● **YOUR INSTRUCTIONS**:
As you look over the data below, please find each line where the word "انجام" appears, then copy it.

[Records excerpted from a collection]

──────────

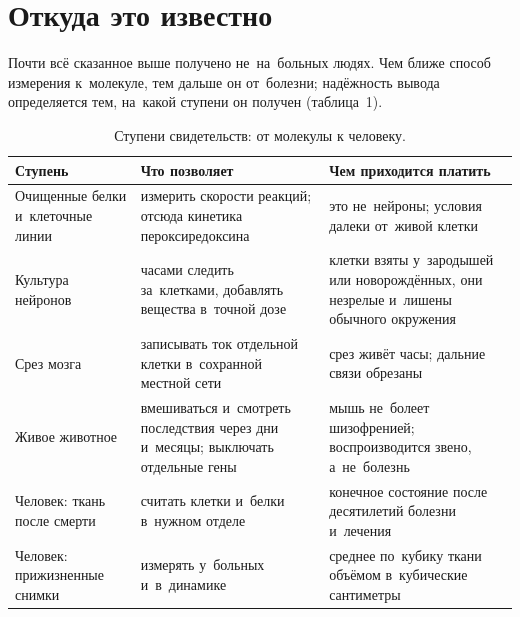 \documentclass[11pt,a4paper,landscape,twocolumn]{article}
\newcommand{\facts}{\par\vspace{3pt}{\sffamily\bfseries\small\color{cM}Опорные факты}\par\vspace{-2pt}}
\begin{document}
\section{Откуда это известно}
Почти всё сказанное выше получено не~на~больных людях. Чем ближе способ измерения к~молекуле, тем дальше он от~болезни; надёжность вывода определяется тем, на~какой ступени он получен (таблица~1).
\begin{table}[t]\small\centering
\begin{tabular}{@{}>{\raggedright\arraybackslash}p{}>{\raggedright\arraybackslash}p{}>{\raggedright\arraybackslash}p{}@{}}
\toprule
\textsf{\textbf{Ступень}} & \textsf{\textbf{Что позволяет}} & \textsf{\textbf{Чем приходится платить}}\\
\midrule
Очищенные белки и~клеточные линии & измерить скорости реакций; отсюда кинетика пероксиредоксина & это не~нейроны; условия далеки от~живой клетки\\
\addlinespace
Культура нейронов & часами следить за~клетками, добавлять вещества в~точной дозе & клетки взяты у~зародышей или новорождённых, они незрелые и~лишены обычного окружения\\
\addlinespace
Срез мозга & записывать ток отдельной клетки в~сохранной местной сети & срез живёт часы; дальние связи обрезаны\\
\addlinespace
Живое животное & вмешиваться и~смотреть последствия через дни и~месяцы; выключать отдельные гены & мышь не~болеет шизофренией; воспроизводится звено, а~не~болезнь\\
\addlinespace
Человек: ткань после смерти & считать клетки и~белки в~нужном отделе & конечное состояние после десятилетий болезни и~лечения\\
\addlinespace
Человек: прижизненные снимки & измерять у~больных и~в~динамике & среднее по~кубику ткани объёмом в~кубические сантиметры\\
\bottomrule
\end{tabular}
\caption{Ступени свидетельств: от молекулы к человеку.}
\end{table}
\facts
\end{document}
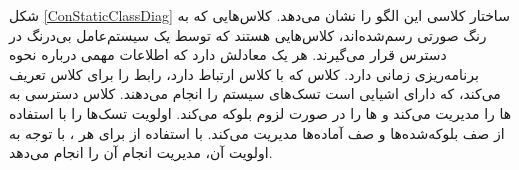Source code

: \begin{RTL}
شکل \ref{ConStaticClassDiag} ساختار کلاسی این الگو را نشان می‌دهد.
کلاس‌هایی که به رنگ صورتی رسم‌شده‌اند، کلاس‌هایی هستند که توسط یک سیستم‌عامل
بی‌درنگ در دسترس قرار می‌گیرند. هر  یک
 معادلش دارد که اطلاعات مهمی درباره
نحوه برنامه‌ریزی زمانی دارد. کلاس  که با
کلاس  ارتباط دارد، رابط  را برای کلاس
 تعریف می‌کند، که دارای اشیایی است
تسک‌های سیستم را انجام می‌دهند. کلاس  دسترسی به
ها را مدیریت می‌کند و ها را
در صورت لزوم بلوکه می‌کند.  اولویت تسک‌ها را
با استفاده از صف بلوکه‌شده‌ها و صف آماده‌ها مدیریت می‌کند.
 با استفاده از
 برای هر ،
با توجه به اولویت آن، مدیریت انجام آن را انجام می‌دهد.
\end{RTL}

──────────

● **RESPONSE BOX**:
تسک‌های سیستم را انجام می‌دهند. کلاس  دسترسی به
با توجه به اولویت آن، مدیریت انجام آن را انجام می‌دهد.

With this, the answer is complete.